# What is expected
Could you copy every line from the material below in which "number" appears?
*** Opening Dataset records ***
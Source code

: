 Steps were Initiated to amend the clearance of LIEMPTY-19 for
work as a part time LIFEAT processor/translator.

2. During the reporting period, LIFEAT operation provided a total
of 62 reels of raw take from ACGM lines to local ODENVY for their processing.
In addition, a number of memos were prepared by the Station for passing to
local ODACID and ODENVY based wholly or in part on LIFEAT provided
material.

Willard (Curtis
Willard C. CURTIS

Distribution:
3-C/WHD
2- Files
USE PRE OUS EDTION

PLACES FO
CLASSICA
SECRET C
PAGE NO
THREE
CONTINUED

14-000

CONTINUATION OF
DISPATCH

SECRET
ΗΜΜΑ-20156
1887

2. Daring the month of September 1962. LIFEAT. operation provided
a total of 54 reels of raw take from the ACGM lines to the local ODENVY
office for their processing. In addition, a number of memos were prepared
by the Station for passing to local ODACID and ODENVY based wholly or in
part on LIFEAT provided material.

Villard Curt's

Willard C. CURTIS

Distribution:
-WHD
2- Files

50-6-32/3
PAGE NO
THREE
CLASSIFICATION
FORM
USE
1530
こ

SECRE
*** Closing Dataset records ***
*** Opening Dataset records ***
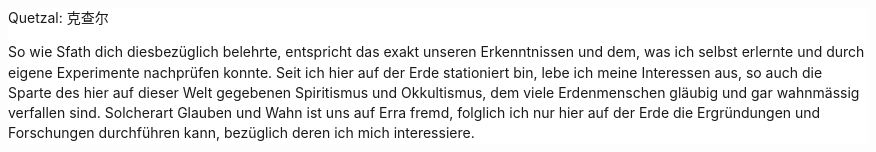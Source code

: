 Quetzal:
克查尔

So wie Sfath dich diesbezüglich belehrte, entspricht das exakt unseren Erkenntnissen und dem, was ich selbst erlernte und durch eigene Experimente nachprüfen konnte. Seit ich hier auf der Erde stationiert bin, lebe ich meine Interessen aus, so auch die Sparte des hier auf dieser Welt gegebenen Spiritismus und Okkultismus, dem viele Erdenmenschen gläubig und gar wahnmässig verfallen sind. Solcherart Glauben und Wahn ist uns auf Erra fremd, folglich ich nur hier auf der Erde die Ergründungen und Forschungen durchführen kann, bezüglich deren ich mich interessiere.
*** Closing Dataset records ***
# Answer for the task
In addition, a number of memos were prepared by the Station for passing to
office for their processing. In addition, a number of memos were prepared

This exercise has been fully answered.